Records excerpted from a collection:
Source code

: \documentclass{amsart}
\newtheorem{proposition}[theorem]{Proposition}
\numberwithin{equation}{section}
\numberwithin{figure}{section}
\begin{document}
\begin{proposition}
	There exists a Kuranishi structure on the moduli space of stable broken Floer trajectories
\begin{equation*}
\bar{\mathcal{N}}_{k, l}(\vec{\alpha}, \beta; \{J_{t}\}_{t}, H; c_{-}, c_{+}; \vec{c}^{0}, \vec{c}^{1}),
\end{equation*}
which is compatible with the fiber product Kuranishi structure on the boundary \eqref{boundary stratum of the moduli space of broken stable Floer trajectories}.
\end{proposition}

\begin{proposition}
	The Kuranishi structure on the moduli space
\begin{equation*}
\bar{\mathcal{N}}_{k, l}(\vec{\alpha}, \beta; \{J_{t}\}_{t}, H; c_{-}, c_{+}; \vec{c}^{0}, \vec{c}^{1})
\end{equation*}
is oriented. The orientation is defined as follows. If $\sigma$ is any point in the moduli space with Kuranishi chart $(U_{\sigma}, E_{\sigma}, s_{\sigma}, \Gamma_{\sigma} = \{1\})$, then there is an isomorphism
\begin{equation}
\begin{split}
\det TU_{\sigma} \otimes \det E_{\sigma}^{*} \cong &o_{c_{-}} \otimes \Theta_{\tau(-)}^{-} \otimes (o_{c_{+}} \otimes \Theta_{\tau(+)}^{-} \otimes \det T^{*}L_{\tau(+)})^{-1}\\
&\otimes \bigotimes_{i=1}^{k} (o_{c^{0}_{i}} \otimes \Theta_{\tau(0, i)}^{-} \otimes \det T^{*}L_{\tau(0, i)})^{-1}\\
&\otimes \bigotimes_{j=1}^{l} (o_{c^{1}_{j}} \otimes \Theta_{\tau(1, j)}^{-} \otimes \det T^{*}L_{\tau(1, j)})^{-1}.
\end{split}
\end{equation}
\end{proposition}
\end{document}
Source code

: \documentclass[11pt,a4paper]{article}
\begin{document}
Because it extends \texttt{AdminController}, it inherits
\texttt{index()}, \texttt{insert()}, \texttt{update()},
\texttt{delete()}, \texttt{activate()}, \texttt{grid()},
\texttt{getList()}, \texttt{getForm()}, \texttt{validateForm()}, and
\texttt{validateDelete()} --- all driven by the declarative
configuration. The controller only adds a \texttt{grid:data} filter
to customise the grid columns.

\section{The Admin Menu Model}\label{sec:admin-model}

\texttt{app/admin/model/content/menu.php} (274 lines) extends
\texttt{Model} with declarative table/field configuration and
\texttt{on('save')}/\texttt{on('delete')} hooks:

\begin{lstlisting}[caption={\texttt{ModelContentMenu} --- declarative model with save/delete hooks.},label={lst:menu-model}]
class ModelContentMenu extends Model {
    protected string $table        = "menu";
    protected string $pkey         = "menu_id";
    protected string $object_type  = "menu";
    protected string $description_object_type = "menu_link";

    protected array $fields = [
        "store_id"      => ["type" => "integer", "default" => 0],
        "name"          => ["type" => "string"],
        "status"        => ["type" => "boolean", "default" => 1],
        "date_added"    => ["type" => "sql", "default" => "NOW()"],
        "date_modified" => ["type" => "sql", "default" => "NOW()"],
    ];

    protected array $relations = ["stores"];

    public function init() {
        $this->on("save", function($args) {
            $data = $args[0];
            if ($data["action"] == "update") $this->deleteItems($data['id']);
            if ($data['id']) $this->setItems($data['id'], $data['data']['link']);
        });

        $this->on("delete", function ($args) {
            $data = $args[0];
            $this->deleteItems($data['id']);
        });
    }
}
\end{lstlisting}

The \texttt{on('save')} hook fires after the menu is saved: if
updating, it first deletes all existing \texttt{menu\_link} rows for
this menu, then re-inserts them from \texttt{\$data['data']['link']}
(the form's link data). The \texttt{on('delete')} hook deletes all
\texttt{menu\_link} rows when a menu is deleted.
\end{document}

→ Brief
When a line of the data above holds the string "mathcal", count it, and reply with the resulting number only.

→ Response to this exercise
2